The more I think about it, though, I’m not sure that we know how much difference the lineup makes most of the time, or whether some of those conventional theories about lineup structure make sense. There has been work on lineup theory out there, from Keith Woolner’s efforts to more advanced research using Markov models.

The lineup is the part of the game over which the manager has the most control. Like the recent trends in bullpen management, however, it’s so ruled by convention that managers really can’t do anything that contradicts with mainstream thinking without drawing the ire and consternation of fans and writers alike.

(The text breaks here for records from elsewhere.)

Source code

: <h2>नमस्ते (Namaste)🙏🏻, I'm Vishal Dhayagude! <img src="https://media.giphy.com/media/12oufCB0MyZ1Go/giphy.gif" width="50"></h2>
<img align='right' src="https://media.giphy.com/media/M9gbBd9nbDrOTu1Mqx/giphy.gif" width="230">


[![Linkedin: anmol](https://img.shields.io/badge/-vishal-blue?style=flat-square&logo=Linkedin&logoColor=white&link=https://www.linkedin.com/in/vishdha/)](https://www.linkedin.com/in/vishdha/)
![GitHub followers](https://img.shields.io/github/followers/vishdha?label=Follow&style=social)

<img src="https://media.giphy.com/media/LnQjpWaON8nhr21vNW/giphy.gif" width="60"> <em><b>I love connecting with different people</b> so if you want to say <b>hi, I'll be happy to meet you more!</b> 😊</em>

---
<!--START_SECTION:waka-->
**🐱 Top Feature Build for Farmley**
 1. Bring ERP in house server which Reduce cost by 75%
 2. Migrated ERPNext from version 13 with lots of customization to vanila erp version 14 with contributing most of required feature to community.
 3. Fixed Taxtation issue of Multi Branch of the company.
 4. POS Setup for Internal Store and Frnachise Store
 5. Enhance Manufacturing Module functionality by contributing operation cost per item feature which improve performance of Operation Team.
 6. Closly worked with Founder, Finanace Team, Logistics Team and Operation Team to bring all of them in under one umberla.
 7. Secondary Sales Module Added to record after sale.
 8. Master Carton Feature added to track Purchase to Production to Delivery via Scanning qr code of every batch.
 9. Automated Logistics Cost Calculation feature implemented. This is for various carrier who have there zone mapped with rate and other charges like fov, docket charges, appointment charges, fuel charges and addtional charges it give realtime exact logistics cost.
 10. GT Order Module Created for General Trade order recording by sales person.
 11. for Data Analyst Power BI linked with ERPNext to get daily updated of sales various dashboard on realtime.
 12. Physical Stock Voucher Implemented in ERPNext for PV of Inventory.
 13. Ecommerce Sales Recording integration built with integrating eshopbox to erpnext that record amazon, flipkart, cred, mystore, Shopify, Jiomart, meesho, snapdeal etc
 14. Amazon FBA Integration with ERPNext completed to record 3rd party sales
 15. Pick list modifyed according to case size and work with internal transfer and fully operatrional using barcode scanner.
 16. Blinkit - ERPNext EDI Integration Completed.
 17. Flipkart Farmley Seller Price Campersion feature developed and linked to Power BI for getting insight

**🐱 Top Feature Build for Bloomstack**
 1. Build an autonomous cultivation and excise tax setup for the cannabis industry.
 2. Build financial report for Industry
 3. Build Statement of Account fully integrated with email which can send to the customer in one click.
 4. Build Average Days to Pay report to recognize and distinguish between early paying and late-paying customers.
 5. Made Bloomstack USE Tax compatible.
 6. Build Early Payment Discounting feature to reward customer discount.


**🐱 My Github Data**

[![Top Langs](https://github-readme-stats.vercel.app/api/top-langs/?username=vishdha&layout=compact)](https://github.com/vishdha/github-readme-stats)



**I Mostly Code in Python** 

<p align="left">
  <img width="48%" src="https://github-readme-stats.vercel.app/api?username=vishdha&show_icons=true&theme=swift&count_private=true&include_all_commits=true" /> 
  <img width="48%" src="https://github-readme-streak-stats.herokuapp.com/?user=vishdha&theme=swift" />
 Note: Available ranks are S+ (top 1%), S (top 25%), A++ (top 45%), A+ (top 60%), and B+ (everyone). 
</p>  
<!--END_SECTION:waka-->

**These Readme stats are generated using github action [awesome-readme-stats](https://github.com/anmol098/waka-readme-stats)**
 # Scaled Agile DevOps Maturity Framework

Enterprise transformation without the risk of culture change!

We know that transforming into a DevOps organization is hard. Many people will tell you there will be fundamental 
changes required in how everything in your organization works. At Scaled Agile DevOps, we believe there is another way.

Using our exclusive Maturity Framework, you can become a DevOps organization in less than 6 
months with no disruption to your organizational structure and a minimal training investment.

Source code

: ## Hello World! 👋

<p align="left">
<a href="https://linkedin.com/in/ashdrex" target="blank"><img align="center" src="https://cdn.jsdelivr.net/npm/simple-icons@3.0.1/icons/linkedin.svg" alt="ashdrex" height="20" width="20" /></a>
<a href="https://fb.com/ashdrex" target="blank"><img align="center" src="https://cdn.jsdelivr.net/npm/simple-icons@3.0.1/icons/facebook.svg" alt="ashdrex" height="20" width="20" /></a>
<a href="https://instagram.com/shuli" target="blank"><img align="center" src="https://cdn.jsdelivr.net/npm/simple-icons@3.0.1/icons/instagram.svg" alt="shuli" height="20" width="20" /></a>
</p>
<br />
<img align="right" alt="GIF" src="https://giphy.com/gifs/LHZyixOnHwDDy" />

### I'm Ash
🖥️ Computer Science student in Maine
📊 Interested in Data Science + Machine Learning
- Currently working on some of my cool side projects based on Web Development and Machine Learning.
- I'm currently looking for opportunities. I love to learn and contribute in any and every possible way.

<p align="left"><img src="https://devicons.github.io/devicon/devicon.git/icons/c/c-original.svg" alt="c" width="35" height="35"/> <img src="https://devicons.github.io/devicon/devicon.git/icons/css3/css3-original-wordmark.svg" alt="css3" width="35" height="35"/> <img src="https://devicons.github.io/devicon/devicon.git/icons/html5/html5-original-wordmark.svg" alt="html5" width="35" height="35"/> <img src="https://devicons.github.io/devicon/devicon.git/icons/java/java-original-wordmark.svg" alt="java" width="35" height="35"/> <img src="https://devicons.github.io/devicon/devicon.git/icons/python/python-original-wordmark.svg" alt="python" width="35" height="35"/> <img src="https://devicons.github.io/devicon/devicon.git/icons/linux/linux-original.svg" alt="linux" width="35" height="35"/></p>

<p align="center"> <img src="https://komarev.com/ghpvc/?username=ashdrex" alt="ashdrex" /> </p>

When Tony LaRussa starting batting his pitcher eighth instead of ninth to “get more guys on base in front of Mark McGwire,” he was lambasted. When the A’s put Jeremy Giambi–who was as good at stealing as Tommy Williams–in the leadoff spot, the outcry from the media was even greater. Writers stacked soapboxes on top of soapboxes to scream about the essential skills that a leadoff hitter must have, conclusions drawn from years of experience watching and playing baseball.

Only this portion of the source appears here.